We recently showed that progesterone treatment abolished arrhythmias and sudden cardiac death in a transgenic rabbit model of long QT syndrome type 2 (LQT2). Moreover, levels of cardiac sarco(endo) plasmic reticulum Ca2+-ATPase type 2a (SERCa2a) were upregulated in LQT2 heart extracts. We hypothesized that progesterone treatment upregulated SERCa2+a expression, thereby reducing Ca2+-dependent arrhythmias in LQT2 rabbits. We therefore investigated the effect of progesterone on SERCa2a regulation in isolated cardiomyocytes. Cardiomyocytes from neonatal (3- to 5-day-old) rabbits were isolated, cultured, and treated with progesterone and other pharmacological agents. Immunoblotting was performed on total cell lysates and sarcoplasmic reticulum-enriched membrane fractions for protein abundance, and mRNA transcripts were quantified using real-time PCR. The effect of progesterone on baseline Ca2+ transients and Ca2+ clearance was determined using digital imaging.
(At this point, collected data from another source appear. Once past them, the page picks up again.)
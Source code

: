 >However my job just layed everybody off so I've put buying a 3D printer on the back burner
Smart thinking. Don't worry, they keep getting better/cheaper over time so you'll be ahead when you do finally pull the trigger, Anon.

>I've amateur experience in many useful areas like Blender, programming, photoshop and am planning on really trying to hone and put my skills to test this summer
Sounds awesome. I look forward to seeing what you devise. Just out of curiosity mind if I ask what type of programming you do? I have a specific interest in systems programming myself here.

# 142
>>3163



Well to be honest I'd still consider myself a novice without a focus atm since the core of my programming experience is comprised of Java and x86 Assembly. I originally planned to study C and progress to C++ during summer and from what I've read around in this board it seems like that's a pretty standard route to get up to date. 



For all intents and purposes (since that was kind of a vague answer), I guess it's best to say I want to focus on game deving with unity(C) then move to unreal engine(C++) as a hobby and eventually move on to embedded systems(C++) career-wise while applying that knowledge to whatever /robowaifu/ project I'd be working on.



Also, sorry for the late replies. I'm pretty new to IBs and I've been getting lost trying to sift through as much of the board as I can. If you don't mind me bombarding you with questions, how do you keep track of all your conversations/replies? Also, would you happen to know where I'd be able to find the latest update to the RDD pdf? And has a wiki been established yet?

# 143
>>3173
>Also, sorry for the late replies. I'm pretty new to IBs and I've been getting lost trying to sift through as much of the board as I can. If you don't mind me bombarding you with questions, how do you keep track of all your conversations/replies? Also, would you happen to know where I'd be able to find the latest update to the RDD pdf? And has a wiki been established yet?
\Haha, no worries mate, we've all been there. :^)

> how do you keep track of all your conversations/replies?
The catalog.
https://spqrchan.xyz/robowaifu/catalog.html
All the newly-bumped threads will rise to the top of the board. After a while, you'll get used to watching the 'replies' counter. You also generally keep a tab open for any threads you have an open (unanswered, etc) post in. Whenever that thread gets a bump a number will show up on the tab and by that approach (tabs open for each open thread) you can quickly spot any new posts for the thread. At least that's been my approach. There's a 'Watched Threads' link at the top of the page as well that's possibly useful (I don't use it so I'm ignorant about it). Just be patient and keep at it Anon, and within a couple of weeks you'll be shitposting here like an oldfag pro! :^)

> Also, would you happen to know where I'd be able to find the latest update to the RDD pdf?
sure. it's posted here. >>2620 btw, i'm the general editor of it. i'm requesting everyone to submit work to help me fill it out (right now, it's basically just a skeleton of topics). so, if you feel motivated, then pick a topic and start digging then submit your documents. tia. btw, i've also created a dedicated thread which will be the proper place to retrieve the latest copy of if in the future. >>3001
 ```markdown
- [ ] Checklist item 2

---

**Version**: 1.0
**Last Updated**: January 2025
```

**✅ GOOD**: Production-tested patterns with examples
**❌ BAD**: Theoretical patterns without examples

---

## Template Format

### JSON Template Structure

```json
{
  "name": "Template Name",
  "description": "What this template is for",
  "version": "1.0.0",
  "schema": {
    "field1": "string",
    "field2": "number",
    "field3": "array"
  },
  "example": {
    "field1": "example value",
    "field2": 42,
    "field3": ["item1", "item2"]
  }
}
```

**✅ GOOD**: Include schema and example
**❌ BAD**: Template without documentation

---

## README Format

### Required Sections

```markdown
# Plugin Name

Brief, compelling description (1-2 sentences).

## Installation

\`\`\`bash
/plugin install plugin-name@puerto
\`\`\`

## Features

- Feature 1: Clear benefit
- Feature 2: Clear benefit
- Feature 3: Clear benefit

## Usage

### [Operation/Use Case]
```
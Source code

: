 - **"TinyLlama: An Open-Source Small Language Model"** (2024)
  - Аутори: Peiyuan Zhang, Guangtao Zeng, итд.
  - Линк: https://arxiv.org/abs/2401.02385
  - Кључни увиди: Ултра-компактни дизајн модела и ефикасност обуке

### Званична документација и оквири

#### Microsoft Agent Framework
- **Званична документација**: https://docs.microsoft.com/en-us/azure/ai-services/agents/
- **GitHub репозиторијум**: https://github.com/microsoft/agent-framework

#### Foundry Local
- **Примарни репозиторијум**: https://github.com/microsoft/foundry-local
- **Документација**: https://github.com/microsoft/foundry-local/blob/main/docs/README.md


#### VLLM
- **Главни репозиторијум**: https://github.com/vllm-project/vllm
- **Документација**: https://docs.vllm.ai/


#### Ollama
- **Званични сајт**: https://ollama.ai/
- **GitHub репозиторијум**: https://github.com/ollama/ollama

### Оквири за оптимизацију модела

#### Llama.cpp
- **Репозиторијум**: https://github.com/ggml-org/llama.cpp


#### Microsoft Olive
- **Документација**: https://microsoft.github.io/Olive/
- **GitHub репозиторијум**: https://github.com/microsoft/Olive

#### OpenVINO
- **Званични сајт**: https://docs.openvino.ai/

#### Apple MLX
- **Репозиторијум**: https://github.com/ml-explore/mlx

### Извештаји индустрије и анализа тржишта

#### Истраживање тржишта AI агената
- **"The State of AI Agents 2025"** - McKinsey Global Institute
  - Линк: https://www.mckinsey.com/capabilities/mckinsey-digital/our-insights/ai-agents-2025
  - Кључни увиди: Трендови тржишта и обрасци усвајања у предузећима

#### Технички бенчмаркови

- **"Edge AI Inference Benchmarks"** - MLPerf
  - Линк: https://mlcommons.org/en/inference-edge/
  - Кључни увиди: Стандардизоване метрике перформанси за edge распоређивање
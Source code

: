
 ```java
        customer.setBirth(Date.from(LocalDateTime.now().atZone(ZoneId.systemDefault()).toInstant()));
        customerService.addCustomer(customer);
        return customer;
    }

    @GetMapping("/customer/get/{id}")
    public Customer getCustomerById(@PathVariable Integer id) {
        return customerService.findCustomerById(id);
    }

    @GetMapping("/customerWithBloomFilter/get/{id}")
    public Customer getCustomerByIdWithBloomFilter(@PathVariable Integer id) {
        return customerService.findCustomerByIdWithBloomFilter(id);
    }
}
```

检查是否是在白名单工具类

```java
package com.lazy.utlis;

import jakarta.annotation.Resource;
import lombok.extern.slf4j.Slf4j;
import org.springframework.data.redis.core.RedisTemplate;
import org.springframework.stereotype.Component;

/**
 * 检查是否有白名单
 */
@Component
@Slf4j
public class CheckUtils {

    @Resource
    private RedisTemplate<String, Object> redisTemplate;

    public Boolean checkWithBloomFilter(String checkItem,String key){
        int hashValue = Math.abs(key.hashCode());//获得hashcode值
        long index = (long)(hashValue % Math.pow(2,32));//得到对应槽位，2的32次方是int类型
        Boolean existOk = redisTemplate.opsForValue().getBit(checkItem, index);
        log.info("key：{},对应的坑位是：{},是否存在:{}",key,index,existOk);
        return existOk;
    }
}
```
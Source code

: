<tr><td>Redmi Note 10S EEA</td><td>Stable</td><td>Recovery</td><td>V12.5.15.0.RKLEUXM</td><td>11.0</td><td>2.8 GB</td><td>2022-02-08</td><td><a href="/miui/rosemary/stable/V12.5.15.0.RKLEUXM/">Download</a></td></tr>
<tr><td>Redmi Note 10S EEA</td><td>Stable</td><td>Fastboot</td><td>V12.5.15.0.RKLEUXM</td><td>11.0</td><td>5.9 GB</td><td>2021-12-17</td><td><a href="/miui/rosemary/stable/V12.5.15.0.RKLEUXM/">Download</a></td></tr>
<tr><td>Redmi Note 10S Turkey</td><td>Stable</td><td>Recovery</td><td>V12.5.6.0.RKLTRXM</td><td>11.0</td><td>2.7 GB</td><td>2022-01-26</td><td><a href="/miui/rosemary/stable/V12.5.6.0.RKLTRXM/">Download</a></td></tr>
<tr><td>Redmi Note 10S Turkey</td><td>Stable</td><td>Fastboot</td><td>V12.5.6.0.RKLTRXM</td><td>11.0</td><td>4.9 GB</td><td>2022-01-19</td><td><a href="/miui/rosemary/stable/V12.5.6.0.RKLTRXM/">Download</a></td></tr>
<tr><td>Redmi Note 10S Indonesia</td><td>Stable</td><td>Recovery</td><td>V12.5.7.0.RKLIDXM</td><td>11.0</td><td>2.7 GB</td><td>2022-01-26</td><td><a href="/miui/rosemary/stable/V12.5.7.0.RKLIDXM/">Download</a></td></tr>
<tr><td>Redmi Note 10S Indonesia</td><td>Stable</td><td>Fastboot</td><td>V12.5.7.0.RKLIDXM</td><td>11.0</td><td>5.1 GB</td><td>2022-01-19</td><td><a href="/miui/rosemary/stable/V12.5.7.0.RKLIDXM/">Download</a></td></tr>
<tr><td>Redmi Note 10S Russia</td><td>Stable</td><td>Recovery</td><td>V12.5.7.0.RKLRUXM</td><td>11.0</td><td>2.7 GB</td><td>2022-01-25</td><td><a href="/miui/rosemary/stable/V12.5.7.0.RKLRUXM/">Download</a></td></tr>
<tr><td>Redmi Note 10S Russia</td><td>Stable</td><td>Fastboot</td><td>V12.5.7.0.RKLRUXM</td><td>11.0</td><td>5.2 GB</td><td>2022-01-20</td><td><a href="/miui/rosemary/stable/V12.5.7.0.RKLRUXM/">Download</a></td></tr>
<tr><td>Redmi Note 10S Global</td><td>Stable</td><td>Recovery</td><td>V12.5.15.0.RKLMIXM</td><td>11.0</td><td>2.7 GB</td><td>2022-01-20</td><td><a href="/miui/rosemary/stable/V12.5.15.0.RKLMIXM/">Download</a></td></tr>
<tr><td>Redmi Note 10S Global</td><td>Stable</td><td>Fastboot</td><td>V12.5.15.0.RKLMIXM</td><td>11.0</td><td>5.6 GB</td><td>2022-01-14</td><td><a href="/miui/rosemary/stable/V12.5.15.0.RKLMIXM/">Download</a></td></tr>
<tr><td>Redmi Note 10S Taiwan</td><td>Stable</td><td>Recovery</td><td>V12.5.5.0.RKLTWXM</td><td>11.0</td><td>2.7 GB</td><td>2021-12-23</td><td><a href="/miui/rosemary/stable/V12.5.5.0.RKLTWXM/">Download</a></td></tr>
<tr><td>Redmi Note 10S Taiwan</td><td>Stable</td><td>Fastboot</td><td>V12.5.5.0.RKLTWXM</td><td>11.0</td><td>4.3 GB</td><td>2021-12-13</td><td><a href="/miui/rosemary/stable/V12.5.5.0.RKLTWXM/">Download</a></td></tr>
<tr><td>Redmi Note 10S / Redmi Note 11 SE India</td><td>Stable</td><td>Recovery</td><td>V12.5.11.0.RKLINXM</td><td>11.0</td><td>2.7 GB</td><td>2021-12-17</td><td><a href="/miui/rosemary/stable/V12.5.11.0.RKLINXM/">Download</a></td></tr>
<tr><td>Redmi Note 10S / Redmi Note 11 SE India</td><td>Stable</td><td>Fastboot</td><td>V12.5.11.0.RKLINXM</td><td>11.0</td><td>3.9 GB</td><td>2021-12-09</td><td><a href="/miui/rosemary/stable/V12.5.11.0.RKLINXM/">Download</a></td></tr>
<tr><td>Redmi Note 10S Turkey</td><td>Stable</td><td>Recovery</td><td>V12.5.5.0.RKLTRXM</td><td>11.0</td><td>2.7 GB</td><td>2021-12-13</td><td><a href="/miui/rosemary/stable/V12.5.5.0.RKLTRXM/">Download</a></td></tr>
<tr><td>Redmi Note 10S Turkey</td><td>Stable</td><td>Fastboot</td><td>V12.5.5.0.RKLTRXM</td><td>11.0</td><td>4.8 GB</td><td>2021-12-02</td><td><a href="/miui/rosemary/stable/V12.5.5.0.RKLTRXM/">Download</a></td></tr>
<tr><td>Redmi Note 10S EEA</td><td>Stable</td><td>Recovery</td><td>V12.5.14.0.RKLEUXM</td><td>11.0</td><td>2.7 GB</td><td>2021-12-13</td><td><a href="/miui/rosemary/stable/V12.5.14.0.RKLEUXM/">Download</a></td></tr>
Progesterone treatment increased the total pool of SERCa2a protein by slowing its degradation. Using various pharmacological inhibitors of degradation pathways, we showed that progesterone-associated degradation of SERCa2a involves ubiquitination, and progesterone significantly decreases the levels of ubiquitin-tagged SERCa2a polypeptides. Our digital imaging data revealed that progesterone significantly shortened the decay and duration of Ca2+ transients. Progesterone treatment increases protein levels and activity of SERCa2a. Progesterone stabilizes SERCa2a, in part, by decreasing the ubiquitination level of SERCa2a polypeptides.